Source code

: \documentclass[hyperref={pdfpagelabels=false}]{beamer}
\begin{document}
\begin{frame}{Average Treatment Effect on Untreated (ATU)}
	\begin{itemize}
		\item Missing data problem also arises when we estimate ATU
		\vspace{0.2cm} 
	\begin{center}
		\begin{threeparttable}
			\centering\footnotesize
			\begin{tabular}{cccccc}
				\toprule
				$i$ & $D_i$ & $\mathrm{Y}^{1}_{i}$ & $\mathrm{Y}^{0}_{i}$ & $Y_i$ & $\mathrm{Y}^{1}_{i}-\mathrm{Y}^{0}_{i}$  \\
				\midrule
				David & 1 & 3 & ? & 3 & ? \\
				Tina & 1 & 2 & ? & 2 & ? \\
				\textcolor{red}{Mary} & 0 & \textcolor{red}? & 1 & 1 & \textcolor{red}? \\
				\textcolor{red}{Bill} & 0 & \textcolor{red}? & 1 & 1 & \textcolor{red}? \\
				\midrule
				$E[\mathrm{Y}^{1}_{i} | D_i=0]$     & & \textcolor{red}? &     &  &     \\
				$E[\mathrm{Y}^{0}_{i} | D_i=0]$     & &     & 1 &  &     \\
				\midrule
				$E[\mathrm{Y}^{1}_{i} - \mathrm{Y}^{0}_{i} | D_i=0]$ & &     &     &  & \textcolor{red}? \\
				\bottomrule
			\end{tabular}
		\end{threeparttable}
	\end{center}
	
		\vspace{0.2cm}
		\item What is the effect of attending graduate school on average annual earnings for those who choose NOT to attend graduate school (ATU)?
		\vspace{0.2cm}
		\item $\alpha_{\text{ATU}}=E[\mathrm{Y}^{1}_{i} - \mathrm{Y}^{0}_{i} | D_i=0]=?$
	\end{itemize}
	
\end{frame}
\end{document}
□ □ □ □ □ □ □
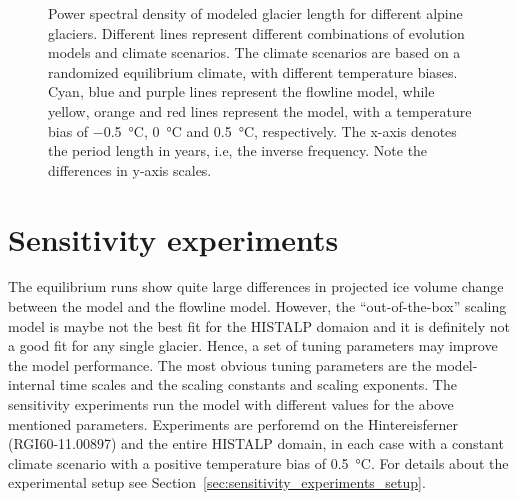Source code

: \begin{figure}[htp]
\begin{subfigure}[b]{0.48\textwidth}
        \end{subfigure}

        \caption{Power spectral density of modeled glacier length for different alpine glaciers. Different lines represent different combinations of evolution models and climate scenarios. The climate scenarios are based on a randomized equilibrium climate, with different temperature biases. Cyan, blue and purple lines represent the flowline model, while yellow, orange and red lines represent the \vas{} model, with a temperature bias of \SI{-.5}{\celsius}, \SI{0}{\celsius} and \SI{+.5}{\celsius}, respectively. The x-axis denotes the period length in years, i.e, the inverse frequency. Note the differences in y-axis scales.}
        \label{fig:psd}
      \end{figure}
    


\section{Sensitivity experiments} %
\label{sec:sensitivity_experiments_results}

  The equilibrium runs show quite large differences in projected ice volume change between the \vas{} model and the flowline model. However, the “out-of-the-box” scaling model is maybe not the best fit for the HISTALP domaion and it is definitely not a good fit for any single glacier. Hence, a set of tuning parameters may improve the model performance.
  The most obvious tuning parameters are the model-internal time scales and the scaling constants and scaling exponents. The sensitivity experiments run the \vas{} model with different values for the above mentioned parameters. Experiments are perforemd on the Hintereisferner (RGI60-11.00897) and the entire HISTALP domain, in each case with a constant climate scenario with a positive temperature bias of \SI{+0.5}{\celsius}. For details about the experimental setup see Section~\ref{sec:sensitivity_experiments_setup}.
□ □ □ □ □ □ □
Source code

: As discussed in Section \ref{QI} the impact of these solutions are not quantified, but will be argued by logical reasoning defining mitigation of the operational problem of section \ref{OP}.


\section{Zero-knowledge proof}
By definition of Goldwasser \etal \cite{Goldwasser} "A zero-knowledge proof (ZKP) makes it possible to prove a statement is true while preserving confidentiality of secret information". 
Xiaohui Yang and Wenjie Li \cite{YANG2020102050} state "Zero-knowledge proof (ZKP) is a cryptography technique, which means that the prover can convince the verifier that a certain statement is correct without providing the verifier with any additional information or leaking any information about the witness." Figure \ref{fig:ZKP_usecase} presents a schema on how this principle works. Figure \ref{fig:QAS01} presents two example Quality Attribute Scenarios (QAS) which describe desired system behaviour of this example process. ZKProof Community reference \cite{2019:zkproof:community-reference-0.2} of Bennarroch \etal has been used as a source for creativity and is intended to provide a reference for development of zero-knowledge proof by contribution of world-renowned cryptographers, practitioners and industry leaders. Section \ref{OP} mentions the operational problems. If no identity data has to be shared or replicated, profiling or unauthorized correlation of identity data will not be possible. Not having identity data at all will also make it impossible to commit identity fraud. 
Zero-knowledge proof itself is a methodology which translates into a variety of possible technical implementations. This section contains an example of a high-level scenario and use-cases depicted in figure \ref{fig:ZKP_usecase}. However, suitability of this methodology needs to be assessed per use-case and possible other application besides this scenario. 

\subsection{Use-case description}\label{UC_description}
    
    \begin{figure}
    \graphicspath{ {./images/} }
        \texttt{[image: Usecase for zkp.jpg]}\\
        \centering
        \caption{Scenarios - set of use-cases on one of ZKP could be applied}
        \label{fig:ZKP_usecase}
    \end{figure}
□ □ □ □ □ □ □
[Task directions]: Among the lines above, count those that include the word "textcolor". Give only the result.

[Reply]: 4